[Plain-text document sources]
——

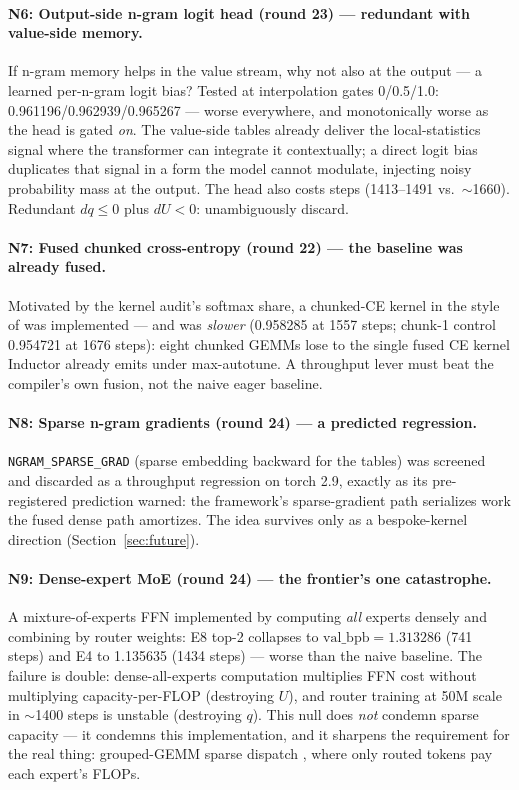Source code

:\documentclass{article}
\newcommand{\valbpb}{\mathrm{val\_bpb}}
\begin{document}
\paragraph{N6: Output-side n-gram logit head (round 23) --- redundant with value-side memory.}
If n-gram memory helps in the value stream, why not also at the output --- a learned per-n-gram logit bias? Tested at interpolation gates 0/0.5/1.0: 0.961196/0.962939/0.965267 --- worse everywhere, and monotonically worse as the head is gated \emph{on}. The value-side tables already deliver the local-statistics signal where the transformer can integrate it contextually; a direct logit bias duplicates that signal in a form the model cannot modulate, injecting noisy probability mass at the output. The head also costs steps (1413--1491 vs.\ $\sim$1660). Redundant $dq \leq 0$ plus $dU < 0$: unambiguously discard.

\paragraph{N7: Fused chunked cross-entropy (round 22) --- the baseline was already fused.}
Motivated by the kernel audit's softmax share, a chunked-CE kernel in the style of \citet{hsu2024liger} was implemented --- and was \emph{slower} (0.958285 at 1557 steps; chunk-1 control 0.954721 at 1676 steps): eight chunked GEMMs lose to the single fused CE kernel Inductor already emits under max-autotune. A throughput lever must beat the compiler's own fusion, not the naive eager baseline.

\paragraph{N8: Sparse n-gram gradients (round 24) --- a predicted regression.}
\texttt{NGRAM\_SPARSE\_GRAD} (sparse embedding backward for the tables) was screened and discarded as a throughput regression on torch 2.9, exactly as its pre-registered prediction warned: the framework's sparse-gradient path serializes work the fused dense path amortizes. The idea survives only as a bespoke-kernel direction (Section~\ref{sec:future}).

\paragraph{N9: Dense-expert MoE (round 24) --- the frontier's one catastrophe.}
A mixture-of-experts FFN implemented by computing \emph{all} experts densely and combining by router weights: E8 top-2 collapses to $\valbpb = 1.313286$ (741 steps) and E4 to 1.135635 (1434 steps) --- worse than the naive baseline. The failure is double: dense-all-experts computation multiplies FFN cost without multiplying capacity-per-FLOP (destroying $U$), and router training at 50M scale in $\sim$1400 steps is unstable (destroying $q$). This null does \emph{not} condemn sparse capacity --- it condemns this implementation, and it sharpens the requirement for the real thing: grouped-GEMM sparse dispatch \cite{fedus2022switch}, where only routed tokens pay each expert's FLOPs.
\end{document}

——

Problem to solve:
Using the entries above, return each line that includes the word "round".

Response to the exercise:
\paragraph{N6: Output-side n-gram logit head (round 23) --- redundant with value-side memory.}
\paragraph{N7: Fused chunked cross-entropy (round 22) --- the baseline was already fused.}
\paragraph{N8: Sparse n-gram gradients (round 24) --- a predicted regression.}
\paragraph{N9: Dense-expert MoE (round 24) --- the frontier's one catastrophe.}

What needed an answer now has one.